Source data
┌──

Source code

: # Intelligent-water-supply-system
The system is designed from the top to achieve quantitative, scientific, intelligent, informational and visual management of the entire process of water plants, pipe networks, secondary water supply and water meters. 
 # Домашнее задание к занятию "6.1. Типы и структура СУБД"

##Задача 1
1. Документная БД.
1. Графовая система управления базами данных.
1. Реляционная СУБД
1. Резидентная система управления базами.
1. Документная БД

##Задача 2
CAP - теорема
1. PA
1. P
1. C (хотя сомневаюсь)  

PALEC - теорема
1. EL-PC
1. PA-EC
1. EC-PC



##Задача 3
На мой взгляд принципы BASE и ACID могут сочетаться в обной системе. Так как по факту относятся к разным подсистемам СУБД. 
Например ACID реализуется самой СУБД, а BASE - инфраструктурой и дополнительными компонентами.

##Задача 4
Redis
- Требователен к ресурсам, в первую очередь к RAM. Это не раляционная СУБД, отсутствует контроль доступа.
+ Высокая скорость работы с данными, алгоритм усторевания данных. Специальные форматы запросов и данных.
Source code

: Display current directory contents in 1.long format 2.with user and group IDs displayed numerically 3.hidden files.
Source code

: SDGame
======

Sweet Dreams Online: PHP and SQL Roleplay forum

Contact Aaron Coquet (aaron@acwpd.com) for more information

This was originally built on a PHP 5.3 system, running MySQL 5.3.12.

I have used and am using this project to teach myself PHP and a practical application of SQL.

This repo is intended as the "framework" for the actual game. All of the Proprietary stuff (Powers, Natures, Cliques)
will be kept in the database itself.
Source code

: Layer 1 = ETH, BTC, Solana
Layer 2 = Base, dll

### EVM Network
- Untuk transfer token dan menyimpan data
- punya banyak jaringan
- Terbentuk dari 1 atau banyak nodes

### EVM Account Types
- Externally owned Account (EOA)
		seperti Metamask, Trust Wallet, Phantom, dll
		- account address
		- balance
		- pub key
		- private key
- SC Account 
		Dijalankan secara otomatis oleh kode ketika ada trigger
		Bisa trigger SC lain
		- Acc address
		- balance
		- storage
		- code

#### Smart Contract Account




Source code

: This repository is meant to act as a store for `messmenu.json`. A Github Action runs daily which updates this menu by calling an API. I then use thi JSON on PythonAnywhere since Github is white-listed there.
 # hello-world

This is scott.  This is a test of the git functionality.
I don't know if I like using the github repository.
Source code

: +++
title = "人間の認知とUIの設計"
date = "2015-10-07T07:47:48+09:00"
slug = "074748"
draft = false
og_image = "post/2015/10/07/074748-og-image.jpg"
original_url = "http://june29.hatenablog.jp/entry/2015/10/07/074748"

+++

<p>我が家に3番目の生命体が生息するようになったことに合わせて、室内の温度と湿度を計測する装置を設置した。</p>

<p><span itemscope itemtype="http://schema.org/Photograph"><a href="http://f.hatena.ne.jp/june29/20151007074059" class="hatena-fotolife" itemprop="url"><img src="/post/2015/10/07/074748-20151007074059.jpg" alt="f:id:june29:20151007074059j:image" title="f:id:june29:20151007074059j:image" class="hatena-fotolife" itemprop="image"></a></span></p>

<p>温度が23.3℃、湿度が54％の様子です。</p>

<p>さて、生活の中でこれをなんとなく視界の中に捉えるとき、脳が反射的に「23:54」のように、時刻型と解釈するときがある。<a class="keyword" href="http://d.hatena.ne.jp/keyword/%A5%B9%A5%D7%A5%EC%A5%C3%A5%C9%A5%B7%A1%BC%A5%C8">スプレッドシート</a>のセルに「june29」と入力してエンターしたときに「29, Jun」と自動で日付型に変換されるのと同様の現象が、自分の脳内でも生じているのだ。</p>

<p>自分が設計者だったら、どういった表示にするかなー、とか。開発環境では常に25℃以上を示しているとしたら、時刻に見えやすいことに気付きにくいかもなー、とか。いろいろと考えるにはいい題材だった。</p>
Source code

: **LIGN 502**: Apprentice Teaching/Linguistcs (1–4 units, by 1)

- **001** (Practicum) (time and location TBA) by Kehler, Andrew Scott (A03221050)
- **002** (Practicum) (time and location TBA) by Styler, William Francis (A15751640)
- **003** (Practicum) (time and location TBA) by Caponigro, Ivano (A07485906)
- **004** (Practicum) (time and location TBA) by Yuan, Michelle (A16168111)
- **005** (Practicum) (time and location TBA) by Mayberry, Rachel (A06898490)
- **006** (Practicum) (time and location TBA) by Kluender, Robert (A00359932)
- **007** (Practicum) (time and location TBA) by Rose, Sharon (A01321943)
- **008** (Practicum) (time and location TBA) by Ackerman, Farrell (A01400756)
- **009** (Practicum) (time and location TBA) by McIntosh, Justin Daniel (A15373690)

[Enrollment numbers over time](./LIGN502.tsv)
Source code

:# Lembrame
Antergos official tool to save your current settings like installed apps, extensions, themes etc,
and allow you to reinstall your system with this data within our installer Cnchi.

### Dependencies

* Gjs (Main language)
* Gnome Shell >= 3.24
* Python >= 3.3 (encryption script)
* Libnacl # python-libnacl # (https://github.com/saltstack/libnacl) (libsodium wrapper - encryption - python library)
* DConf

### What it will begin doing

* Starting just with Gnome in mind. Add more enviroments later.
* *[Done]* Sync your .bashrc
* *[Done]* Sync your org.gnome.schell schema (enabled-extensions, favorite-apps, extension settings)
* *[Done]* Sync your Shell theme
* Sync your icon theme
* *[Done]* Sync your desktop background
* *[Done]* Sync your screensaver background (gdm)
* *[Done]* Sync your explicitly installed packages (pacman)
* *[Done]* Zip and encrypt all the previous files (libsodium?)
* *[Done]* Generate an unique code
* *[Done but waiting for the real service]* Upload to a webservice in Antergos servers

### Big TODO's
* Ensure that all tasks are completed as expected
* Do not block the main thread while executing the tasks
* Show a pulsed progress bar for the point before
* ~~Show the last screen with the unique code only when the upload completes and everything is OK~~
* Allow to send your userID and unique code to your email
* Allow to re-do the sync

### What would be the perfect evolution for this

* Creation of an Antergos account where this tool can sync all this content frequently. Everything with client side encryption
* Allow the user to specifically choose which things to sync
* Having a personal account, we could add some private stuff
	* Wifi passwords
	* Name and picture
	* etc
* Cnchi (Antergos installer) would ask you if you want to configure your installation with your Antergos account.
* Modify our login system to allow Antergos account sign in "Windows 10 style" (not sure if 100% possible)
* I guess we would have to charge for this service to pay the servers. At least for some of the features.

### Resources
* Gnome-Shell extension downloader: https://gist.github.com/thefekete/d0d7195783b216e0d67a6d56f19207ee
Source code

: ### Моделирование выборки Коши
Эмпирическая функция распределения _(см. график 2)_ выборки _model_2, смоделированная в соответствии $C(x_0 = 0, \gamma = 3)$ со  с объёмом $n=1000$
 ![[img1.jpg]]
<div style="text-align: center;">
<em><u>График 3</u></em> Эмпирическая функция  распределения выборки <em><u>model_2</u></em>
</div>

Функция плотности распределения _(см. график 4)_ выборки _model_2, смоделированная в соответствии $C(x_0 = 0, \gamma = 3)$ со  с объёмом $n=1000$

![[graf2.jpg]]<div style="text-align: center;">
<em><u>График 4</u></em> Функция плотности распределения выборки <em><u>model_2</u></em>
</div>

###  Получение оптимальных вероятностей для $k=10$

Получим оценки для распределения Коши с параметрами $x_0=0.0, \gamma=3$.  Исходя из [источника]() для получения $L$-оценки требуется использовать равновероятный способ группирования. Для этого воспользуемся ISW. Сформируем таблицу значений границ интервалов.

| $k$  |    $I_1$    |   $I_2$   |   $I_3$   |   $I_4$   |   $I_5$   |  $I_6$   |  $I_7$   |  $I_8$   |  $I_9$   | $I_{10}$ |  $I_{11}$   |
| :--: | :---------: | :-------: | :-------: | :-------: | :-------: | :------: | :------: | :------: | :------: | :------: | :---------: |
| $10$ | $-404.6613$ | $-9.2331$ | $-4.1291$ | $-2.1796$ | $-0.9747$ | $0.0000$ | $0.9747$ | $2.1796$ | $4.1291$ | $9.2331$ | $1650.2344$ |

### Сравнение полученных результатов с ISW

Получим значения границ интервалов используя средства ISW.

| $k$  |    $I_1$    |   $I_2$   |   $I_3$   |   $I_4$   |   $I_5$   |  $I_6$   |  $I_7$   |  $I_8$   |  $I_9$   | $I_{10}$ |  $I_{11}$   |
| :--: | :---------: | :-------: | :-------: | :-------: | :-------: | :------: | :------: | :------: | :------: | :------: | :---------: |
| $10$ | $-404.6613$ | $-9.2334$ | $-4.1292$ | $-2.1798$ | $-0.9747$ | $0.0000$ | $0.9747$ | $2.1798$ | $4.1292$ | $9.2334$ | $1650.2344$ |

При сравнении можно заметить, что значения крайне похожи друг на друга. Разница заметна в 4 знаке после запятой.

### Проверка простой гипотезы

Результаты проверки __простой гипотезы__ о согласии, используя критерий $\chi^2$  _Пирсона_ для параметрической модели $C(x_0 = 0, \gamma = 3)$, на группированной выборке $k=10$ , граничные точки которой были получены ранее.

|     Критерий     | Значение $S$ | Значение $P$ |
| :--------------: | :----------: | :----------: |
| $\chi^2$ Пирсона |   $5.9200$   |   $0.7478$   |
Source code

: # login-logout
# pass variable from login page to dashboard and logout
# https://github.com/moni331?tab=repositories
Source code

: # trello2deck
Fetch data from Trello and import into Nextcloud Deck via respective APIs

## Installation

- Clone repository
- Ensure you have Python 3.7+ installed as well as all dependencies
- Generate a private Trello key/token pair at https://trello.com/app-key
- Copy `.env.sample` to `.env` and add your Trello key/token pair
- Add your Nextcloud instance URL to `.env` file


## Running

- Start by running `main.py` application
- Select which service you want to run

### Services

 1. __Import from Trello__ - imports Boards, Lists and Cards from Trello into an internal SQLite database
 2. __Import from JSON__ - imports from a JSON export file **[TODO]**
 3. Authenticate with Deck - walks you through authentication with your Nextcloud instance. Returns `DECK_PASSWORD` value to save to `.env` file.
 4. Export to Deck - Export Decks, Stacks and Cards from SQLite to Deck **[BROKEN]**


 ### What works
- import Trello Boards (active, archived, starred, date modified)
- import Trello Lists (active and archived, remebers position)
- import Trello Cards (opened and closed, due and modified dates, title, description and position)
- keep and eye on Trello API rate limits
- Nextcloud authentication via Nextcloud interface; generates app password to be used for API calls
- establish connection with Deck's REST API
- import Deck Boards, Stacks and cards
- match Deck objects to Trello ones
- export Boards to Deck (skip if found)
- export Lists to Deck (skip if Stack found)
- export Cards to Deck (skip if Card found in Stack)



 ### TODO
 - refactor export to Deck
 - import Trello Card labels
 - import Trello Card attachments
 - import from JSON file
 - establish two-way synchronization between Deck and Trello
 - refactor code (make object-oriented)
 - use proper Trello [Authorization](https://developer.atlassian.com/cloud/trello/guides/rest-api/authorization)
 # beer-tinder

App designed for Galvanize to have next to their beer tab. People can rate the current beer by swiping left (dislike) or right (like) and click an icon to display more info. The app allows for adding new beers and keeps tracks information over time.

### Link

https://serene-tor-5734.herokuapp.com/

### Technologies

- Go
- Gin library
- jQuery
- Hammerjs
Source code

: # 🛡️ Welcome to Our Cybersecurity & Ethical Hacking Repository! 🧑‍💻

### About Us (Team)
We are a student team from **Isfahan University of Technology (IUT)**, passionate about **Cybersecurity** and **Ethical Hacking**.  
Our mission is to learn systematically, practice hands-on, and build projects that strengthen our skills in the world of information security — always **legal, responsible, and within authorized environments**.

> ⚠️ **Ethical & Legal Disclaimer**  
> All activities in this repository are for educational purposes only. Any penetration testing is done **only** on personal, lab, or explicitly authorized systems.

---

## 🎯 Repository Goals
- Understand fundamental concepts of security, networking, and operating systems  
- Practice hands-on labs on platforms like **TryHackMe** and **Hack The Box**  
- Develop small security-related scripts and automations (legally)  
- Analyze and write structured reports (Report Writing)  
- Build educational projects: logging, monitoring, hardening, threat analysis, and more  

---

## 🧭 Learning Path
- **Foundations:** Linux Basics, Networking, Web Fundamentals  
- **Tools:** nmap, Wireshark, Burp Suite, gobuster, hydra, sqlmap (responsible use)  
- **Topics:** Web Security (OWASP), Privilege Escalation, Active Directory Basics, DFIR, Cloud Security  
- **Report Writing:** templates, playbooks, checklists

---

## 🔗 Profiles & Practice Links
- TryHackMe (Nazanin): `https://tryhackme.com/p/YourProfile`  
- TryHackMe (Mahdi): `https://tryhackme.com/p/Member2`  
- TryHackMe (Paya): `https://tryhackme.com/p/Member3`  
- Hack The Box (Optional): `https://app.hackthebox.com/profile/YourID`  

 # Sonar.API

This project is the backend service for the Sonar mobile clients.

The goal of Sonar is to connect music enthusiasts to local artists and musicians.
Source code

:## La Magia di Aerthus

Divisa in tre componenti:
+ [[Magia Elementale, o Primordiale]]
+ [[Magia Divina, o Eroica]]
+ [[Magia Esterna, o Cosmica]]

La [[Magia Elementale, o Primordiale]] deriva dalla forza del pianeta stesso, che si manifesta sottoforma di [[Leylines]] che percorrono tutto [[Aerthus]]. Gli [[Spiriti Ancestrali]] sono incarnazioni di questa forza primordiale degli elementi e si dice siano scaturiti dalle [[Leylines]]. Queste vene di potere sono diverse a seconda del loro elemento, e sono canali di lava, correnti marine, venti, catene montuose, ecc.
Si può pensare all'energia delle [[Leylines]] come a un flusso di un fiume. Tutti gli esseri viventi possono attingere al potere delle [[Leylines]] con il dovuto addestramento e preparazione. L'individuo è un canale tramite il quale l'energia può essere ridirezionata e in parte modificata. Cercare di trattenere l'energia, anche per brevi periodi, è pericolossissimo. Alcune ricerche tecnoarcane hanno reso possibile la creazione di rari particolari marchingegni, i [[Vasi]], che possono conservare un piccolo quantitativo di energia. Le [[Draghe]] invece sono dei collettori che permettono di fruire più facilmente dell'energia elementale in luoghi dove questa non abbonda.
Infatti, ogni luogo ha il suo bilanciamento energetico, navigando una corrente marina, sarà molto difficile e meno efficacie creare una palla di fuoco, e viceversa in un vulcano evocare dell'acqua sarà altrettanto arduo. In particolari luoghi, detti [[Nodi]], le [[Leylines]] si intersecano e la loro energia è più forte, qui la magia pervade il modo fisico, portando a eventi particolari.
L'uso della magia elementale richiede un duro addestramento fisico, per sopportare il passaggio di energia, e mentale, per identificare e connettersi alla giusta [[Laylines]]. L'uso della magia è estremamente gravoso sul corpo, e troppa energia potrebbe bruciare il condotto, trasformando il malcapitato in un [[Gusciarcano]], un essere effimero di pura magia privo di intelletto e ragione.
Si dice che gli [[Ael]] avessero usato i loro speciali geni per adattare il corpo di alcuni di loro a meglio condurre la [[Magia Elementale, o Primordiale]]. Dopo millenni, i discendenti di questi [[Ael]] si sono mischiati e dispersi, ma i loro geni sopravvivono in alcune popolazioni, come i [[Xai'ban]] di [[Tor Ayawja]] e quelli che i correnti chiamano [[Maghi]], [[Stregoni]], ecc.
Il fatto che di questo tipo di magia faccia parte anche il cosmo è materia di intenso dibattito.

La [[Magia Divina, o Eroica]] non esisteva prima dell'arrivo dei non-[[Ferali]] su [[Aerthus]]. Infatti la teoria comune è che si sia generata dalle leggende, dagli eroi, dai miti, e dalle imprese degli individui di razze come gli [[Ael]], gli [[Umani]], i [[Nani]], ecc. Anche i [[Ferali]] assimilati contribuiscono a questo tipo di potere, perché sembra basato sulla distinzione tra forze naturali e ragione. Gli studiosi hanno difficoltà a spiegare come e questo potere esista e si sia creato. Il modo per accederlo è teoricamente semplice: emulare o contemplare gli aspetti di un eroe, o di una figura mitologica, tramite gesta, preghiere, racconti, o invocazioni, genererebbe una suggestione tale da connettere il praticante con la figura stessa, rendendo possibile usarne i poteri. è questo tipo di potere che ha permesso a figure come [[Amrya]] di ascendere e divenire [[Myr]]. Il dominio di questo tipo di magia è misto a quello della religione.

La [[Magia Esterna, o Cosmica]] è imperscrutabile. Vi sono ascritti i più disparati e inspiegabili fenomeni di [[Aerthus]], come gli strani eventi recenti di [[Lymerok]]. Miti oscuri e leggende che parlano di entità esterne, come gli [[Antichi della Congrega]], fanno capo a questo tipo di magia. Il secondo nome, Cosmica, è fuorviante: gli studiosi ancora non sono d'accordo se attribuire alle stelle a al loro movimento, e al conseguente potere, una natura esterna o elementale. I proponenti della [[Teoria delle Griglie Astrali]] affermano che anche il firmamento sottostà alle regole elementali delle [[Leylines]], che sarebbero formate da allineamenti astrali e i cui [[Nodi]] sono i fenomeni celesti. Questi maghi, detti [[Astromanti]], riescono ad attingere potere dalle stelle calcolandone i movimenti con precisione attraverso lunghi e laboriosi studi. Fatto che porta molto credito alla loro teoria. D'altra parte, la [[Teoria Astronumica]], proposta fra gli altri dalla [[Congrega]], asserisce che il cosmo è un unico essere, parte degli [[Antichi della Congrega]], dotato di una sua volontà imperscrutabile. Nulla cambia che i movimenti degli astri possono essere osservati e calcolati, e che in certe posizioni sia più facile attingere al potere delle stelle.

└──

* Task:
Scan the entries above for the word "have". Report the lines that hold it.

* Your response:
I have used and am using this project to teach myself PHP and a practical application of SQL.
* I guess we would have to charge for this service to pay the servers. At least for some of the features.
- Ensure you have Python 3.7+ installed as well as all dependencies
App designed for Galvanize to have next to their beer tab. People can rate the current beer by swiping left (dislike) or right (like) and click an icon to display more info. The app allows for adding new beers and keeps tracks information over time.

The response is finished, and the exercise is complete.